**TASK ITEM**:
Below are several entries. Transcribe exactly those lines that fall from the one with "There appears to" through the one with "- [Start Over](/README.md)", end lines included.

═══ DATA SECTION

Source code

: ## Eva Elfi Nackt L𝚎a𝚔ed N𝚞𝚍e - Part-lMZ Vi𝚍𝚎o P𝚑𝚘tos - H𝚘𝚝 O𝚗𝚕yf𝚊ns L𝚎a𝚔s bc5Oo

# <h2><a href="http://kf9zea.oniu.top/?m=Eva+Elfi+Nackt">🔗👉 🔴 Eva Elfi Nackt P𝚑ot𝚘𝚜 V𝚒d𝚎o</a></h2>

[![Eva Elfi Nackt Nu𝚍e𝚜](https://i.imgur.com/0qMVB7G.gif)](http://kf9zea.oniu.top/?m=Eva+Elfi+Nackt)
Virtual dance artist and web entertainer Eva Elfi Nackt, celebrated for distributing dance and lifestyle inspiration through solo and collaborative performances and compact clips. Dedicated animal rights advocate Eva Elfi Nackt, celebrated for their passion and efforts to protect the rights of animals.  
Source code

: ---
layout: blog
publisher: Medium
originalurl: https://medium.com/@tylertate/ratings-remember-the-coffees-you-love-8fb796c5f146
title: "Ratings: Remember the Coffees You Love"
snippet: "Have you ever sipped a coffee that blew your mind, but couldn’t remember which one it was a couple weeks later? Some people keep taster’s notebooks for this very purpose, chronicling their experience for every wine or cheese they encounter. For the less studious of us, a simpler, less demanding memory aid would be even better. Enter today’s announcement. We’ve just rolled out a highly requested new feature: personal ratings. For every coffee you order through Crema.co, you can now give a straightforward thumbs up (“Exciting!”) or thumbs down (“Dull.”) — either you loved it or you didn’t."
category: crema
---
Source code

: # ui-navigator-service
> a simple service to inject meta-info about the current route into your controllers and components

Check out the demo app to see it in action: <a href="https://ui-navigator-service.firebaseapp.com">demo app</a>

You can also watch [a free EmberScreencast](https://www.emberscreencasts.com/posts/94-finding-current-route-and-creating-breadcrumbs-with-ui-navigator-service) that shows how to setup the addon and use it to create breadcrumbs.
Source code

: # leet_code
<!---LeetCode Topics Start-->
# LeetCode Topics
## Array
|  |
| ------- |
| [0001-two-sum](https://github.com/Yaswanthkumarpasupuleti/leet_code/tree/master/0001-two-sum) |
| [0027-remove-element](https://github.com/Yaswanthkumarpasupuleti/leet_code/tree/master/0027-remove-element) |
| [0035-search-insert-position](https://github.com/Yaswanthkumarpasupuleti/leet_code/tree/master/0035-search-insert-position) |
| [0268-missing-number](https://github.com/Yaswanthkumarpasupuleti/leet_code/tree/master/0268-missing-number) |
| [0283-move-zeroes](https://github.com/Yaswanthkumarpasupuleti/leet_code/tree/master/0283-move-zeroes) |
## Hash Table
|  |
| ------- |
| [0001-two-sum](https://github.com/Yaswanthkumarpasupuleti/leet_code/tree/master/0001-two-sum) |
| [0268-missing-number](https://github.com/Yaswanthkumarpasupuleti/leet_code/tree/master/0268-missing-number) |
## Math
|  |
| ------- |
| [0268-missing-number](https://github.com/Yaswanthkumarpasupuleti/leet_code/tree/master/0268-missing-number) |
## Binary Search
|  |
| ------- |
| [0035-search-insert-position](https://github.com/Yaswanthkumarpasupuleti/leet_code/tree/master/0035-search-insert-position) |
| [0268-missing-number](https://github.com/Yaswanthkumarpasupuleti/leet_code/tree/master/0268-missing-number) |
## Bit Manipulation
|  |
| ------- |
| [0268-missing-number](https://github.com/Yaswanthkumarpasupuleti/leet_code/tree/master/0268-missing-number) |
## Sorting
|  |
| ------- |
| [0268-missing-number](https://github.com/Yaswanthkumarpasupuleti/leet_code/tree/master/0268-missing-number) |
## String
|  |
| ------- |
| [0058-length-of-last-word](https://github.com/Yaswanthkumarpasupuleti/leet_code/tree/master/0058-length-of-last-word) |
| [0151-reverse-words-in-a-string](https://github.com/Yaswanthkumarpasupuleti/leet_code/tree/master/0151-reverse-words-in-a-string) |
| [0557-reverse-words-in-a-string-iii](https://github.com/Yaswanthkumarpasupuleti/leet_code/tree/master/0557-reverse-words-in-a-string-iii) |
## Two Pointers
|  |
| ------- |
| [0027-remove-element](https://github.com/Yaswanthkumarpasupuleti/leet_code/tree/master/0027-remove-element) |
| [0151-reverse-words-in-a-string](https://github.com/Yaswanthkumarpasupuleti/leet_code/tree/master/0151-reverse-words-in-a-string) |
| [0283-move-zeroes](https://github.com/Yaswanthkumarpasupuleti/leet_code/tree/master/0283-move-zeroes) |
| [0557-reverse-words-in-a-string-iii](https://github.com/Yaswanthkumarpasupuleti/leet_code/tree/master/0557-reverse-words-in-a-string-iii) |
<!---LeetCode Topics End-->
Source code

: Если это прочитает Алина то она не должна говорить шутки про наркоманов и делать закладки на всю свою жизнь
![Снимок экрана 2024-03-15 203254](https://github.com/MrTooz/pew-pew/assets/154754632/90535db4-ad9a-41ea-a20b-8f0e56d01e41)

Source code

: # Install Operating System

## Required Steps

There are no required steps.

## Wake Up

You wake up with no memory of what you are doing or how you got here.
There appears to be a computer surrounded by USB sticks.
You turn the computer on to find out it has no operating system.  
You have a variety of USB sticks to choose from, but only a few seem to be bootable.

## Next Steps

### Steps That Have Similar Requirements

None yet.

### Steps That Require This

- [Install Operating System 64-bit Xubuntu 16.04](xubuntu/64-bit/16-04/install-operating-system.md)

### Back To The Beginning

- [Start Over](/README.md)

══════
═══ DATA SECTION

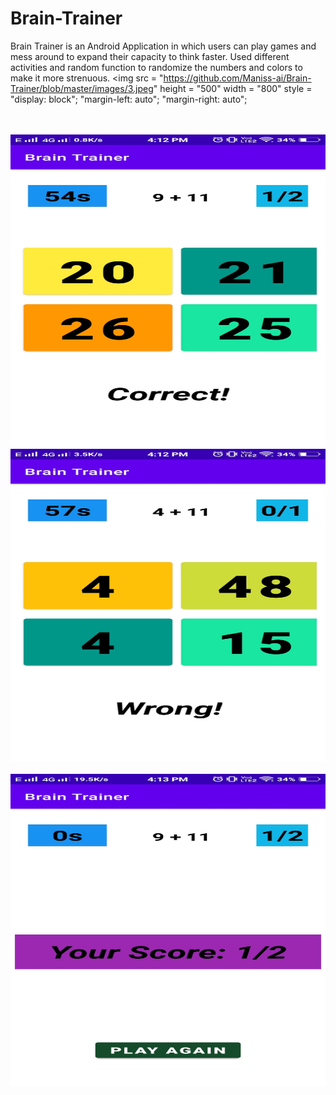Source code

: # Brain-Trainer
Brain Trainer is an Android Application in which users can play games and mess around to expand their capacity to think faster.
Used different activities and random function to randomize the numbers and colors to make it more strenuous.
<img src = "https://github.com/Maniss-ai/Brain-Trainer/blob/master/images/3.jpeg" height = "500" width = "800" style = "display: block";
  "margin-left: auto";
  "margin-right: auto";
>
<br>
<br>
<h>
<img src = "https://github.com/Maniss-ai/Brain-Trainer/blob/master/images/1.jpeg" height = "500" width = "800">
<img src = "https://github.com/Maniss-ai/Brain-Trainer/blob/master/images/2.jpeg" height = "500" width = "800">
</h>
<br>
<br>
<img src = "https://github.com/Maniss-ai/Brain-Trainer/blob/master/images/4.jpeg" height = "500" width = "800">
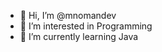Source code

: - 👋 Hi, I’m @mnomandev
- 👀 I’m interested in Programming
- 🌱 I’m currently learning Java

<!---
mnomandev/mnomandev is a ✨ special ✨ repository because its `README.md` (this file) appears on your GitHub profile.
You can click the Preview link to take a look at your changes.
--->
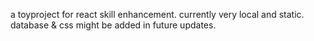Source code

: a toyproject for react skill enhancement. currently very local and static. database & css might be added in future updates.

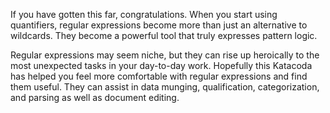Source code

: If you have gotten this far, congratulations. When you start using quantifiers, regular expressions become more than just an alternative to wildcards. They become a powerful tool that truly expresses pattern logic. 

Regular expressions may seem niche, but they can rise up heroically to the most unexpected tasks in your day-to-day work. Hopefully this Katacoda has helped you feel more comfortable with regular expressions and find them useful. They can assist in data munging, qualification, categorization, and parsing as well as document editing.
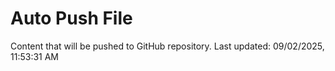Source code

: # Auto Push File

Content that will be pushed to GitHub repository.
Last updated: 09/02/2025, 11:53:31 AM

══════

**ANSWER FOR THIS EXERCISE**:
There appears to be a computer surrounded by USB sticks.
You turn the computer on to find out it has no operating system.  
You have a variety of USB sticks to choose from, but only a few seem to be bootable.

## Next Steps

### Steps That Have Similar Requirements

None yet.

### Steps That Require This

- [Install Operating System 64-bit Xubuntu 16.04](xubuntu/64-bit/16-04/install-operating-system.md)

### Back To The Beginning

- [Start Over](/README.md)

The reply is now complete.